— WORK INSTRUCTION —
Search the listing below for the word "project" and copy each line that holds it.

— GIVEN DATA —

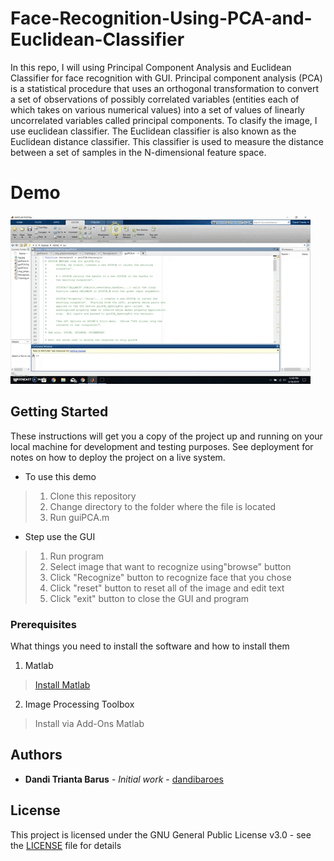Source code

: # Face-Recognition-Using-PCA-and-Euclidean-Classifier
In this repo, I will using Principal Component Analysis and Euclidean Classifier for face recognition with GUI. Principal component analysis (PCA) is a statistical procedure that uses an orthogonal transformation to convert a set of observations of possibly correlated variables (entities each of which takes on various numerical values) into a set of values of linearly uncorrelated variables called principal components. To clasify the image, I use euclidean classifier. The Euclidean classifier is also known as the Euclidean distance classifier. This classifier is used to measure the distance between a set of samples in the N-dimensional feature space.

# Demo
![](demo/demo.gif)

## Getting Started

These instructions will get you a copy of the project up and running on your local machine for development and testing purposes. See deployment for notes on how to deploy the project on a live system.

- To use this demo
> 1. Clone this repository
> 2. Change directory to the folder where the file is located
> 3. Run guiPCA.m 

- Step use the GUI
> 1. Run program
> 2. Select image that want to recognize using"browse" button
> 3. Click "Recognize" button to recognize face that you chose
> 4. Click "reset" button to reset all of the image and edit text
> 5. Click "exit" button to close the GUI and program

### Prerequisites

What things you need to install the software and how to install them

1. Matlab 
> [Install Matlab](https://www.mathworks.com/help/install/ug/install-mathworks-software.html)

2. Image Processing Toolbox
> Install via Add-Ons Matlab

## Authors

* **Dandi Trianta Barus** - *Initial work* - [dandibaroes](https://github.com/dandibaroes)


## License

This project is licensed under the GNU General Public License v3.0 - see the [LICENSE](LICENSE) file for details


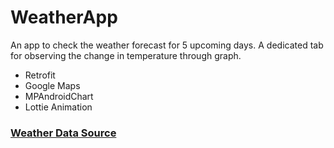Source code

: # WeatherApp
An app to check the weather forecast for 5 upcoming days.
A dedicated tab for observing the change in temperature through graph.
- Retrofit
- Google Maps
- MPAndroidChart
- Lottie Animation

### [Weather Data Source](https://openweathermap.org/api)

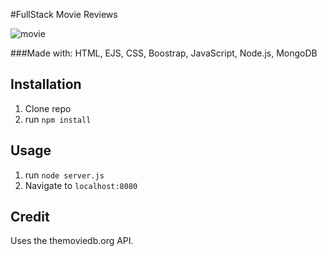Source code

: #FullStack Movie Reviews

![movie](https://user-images.githubusercontent.com/69063941/93758305-2de86700-fbd6-11ea-9637-f1e71835cd78.png)

###Made with:
 HTML, EJS, CSS, Boostrap, JavaScript, Node.js, MongoDB

## Installation

1. Clone repo
2. run `npm install`

## Usage

1. run `node server.js`
2. Navigate to `localhost:8080`

## Credit
Uses the themoviedb.org API.
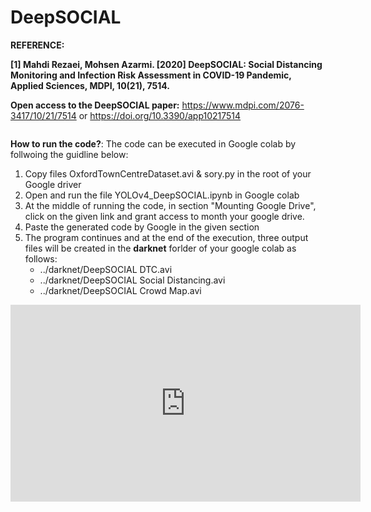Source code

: # DeepSOCIAL
**REFERENCE:**

**[1] Mahdi Rezaei, Mohsen Azarmi. [2020] DeepSOCIAL: Social Distancing Monitoring and Infection Risk Assessment in COVID-19 Pandemic, Applied Sciences, MDPI, 10(21), 7514.** 

**Open access to the DeepSOCIAL paper:**
https://www.mdpi.com/2076-3417/10/21/7514 or https://doi.org/10.3390/app10217514

<img scr= "image/sociald-violations.jpg" width=1080>

**How to run the code?**:
The code can be executed in Google colab by follwoing the guidline below:
1. Copy files OxfordTownCentreDataset.avi & sory.py in the root of your Google driver
2. Open and run the file YOLOv4_DeepSOCIAL.ipynb in Google colab
3. At the middle of running the code, in section "Mounting Google Drive", click on the given link and grant access to month your google drive.
4. Paste the generated code by Google in the given section
5. The program continues and at the end of the execution, three output files will be created in the **darknet** forlder of your google colab as follows:
    * ../darknet/DeepSOCIAL DTC.avi
    * ../darknet/DeepSOCIAL Social Distancing.avi
    * ../darknet/DeepSOCIAL Crowd Map.avi


<iframe width="560" height="315" src="https://www.youtube.com/embed/FwCP2ySDshE" frameborder="0" allow="accelerometer; autoplay; clipboard-write; encrypted-media; gyroscope; picture-in-picture" allowfullscreen></iframe>

    
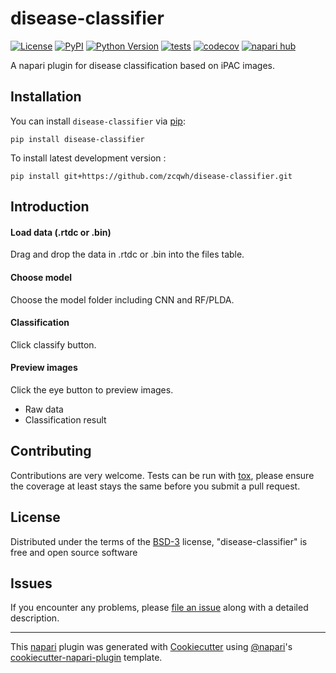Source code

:# disease-classifier

[![License](https://img.shields.io/pypi/l/disease-classifier.svg?color=green)](https://github.com/zcqwh/disease-classifier/raw/main/LICENSE)
[![PyPI](https://img.shields.io/pypi/v/disease-classifier.svg?color=green)](https://pypi.org/project/disease-classifier)
[![Python Version](https://img.shields.io/pypi/pyversions/disease-classifier.svg?color=green)](https://python.org)
[![tests](https://github.com/zcqwh/disease-classifier/workflows/tests/badge.svg)](https://github.com/zcqwh/disease-classifier/actions)
[![codecov](https://codecov.io/gh/zcqwh/disease-classifier/branch/main/graph/badge.svg)](https://codecov.io/gh/zcqwh/disease-classifier)
[![napari hub](https://img.shields.io/endpoint?url=https://api.napari-hub.org/shields/disease-classifier)](https://napari-hub.org/plugins/disease-classifier)

A napari plugin for disease classification based on iPAC images.



## Installation

You can install `disease-classifier` via [pip]:

    pip install disease-classifier



To install latest development version :

    pip install git+https://github.com/zcqwh/disease-classifier.git

## Introduction
#### Load data (.rtdc or .bin)
Drag and drop the data in .rtdc or .bin into the files table.
#### Choose model
Choose the model folder including CNN and RF/PLDA.
#### Classification
Click classify button.
#### Preview images
Click the eye button to preview images.

* Raw data
* Classification result


## Contributing

Contributions are very welcome. Tests can be run with [tox], please ensure
the coverage at least stays the same before you submit a pull request.

## License

Distributed under the terms of the [BSD-3] license,
"disease-classifier" is free and open source software

## Issues

If you encounter any problems, please [file an issue] along with a detailed description.

----------------------------------

This [napari] plugin was generated with [Cookiecutter] using [@napari]'s [cookiecutter-napari-plugin] template.

<!--
Don't miss the full getting started guide to set up your new package:
https://github.com/napari/cookiecutter-napari-plugin#getting-started

and review the napari docs for plugin developers:
https://napari.org/plugins/stable/index.html
-->

[napari]: https://github.com/napari/napari
[Cookiecutter]: https://github.com/audreyr/cookiecutter
[@napari]: https://github.com/napari
[MIT]: http://opensource.org/licenses/MIT
[BSD-3]: http://opensource.org/licenses/BSD-3-Clause
[GNU GPL v3.0]: http://www.gnu.org/licenses/gpl-3.0.txt
[GNU LGPL v3.0]: http://www.gnu.org/licenses/lgpl-3.0.txt
[Apache Software License 2.0]: http://www.apache.org/licenses/LICENSE-2.0
[Mozilla Public License 2.0]: https://www.mozilla.org/media/MPL/2.0/index.txt
[cookiecutter-napari-plugin]: https://github.com/napari/cookiecutter-napari-plugin

[file an issue]: https://github.com/zcqwh/disease-classifier/issues

[napari]: https://github.com/napari/napari
[tox]: https://tox.readthedocs.io/en/latest/
[pip]: https://pypi.org/project/pip/
[PyPI]: https://pypi.org/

— ANSWER AREA —
These instructions will get you a copy of the project up and running on your local machine for development and testing purposes. See deployment for notes on how to deploy the project on a live system.
This project is licensed under the GNU General Public License v3.0 - see the [LICENSE](LICENSE) file for details
[![PyPI](https://img.shields.io/pypi/v/disease-classifier.svg?color=green)](https://pypi.org/project/disease-classifier)
[pip]: https://pypi.org/project/pip/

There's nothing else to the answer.